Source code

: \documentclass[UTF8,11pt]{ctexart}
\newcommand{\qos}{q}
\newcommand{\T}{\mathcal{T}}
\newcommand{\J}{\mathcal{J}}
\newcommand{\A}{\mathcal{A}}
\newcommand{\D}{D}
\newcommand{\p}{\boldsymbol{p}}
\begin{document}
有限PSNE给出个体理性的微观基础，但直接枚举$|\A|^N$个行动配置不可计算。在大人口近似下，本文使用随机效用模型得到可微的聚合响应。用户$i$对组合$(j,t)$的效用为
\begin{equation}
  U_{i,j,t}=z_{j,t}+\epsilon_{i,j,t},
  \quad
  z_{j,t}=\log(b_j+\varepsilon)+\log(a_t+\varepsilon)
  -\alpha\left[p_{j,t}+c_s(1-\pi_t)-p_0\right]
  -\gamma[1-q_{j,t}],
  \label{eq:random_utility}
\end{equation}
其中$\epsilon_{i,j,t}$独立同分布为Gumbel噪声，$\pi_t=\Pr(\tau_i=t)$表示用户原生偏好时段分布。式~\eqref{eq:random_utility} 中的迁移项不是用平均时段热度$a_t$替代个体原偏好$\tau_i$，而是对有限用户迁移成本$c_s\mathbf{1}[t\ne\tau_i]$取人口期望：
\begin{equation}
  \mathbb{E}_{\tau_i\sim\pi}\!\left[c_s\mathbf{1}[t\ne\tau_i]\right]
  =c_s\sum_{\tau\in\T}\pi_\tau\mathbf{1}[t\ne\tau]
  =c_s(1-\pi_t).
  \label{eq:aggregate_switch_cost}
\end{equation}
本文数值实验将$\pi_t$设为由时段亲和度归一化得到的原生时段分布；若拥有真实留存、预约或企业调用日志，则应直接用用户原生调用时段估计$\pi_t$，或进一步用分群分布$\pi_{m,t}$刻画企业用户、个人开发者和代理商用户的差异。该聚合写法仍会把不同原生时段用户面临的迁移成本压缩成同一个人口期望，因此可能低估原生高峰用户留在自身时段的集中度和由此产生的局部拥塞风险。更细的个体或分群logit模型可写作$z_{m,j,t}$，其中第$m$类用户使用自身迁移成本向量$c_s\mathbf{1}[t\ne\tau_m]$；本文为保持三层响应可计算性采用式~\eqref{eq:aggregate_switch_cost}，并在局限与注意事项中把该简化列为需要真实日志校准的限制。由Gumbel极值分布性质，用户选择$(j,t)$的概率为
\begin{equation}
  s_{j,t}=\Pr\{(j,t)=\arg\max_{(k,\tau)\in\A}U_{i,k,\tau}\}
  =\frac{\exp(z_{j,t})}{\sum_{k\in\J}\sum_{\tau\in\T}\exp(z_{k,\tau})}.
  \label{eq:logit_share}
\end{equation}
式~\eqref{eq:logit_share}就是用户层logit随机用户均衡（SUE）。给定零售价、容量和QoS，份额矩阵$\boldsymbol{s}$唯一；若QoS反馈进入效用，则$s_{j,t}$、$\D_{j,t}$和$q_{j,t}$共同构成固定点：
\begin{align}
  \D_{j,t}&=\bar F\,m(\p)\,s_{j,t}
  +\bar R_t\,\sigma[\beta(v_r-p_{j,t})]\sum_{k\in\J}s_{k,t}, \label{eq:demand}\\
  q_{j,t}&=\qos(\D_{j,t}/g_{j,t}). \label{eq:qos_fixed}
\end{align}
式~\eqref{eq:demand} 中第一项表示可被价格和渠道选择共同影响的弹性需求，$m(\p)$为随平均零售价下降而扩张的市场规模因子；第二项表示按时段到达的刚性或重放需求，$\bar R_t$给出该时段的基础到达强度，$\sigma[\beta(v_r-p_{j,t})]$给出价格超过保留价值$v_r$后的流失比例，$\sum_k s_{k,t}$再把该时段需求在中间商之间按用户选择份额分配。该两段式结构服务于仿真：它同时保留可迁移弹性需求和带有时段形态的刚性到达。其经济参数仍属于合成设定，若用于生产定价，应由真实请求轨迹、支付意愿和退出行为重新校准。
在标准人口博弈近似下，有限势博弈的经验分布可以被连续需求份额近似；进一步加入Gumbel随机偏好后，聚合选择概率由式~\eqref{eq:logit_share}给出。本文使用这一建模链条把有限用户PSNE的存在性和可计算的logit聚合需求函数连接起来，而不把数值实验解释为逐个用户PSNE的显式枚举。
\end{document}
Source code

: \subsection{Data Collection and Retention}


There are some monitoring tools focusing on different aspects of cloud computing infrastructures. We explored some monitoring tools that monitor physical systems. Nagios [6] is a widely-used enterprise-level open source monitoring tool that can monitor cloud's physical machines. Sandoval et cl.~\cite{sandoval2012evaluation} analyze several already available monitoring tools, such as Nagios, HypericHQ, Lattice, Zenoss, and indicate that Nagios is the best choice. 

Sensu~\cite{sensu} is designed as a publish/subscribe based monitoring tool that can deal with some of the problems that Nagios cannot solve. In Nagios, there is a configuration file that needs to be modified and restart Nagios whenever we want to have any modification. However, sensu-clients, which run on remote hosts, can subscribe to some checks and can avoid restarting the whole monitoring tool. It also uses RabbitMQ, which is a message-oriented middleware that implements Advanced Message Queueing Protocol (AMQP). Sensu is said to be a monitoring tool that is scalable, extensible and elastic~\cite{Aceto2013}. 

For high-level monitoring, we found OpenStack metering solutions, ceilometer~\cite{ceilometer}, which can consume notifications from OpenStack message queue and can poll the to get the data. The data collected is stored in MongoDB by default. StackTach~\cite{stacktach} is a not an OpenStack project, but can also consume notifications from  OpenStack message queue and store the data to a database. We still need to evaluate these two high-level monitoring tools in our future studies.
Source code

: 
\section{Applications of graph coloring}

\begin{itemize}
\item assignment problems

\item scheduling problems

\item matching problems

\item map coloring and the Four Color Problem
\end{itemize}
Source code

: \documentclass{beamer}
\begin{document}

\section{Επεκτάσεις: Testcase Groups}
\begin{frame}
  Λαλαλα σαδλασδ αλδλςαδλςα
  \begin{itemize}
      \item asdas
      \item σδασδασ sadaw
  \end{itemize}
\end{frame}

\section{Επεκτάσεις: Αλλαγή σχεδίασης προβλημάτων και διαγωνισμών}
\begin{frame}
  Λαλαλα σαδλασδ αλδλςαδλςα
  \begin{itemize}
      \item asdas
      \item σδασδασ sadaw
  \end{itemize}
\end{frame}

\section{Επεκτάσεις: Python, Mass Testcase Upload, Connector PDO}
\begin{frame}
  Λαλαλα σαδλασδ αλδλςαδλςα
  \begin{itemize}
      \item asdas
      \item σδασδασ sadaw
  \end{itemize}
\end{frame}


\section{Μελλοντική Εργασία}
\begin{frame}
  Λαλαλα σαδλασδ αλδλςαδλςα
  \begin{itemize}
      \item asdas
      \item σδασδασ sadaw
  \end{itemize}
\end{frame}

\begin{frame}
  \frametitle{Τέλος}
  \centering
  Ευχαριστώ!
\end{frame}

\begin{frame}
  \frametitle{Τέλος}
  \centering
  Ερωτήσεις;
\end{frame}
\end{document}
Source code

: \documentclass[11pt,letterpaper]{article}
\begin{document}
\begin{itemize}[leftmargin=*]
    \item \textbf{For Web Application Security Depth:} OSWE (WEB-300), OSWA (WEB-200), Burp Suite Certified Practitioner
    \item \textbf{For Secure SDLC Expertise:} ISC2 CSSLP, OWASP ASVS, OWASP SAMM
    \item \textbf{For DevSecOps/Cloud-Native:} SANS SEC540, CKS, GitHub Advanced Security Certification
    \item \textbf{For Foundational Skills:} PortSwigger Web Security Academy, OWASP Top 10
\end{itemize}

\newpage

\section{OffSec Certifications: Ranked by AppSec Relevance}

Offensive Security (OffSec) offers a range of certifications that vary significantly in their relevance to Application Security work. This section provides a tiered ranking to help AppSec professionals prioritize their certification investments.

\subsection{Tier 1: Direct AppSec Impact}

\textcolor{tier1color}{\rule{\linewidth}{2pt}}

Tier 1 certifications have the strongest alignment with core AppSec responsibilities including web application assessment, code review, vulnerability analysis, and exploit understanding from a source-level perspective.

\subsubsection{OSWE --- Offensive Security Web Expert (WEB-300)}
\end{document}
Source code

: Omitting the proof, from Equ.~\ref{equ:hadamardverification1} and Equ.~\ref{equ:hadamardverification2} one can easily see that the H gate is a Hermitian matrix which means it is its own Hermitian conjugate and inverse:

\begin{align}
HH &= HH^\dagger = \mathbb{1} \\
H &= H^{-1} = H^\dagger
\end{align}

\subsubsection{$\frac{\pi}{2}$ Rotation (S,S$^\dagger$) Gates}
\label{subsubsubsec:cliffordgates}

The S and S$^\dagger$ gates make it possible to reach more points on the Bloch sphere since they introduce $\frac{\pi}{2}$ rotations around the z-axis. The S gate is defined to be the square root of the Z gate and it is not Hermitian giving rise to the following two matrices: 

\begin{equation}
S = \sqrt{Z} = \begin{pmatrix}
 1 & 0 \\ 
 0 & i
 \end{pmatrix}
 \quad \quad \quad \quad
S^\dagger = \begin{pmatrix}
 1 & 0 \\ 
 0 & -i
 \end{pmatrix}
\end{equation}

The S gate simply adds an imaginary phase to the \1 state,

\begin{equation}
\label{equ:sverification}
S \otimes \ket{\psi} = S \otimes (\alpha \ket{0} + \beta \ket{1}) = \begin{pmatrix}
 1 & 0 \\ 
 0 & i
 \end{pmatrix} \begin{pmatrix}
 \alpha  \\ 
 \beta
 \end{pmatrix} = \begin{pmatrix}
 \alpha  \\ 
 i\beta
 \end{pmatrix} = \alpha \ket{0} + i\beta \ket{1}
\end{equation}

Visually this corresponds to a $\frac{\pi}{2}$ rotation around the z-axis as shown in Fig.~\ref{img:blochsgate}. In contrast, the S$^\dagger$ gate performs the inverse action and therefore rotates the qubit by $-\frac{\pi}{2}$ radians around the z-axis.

######

_What is expected_
Exactly how many lines in the records contain the string "frac"? Give that number alone.

_Exercise output_
4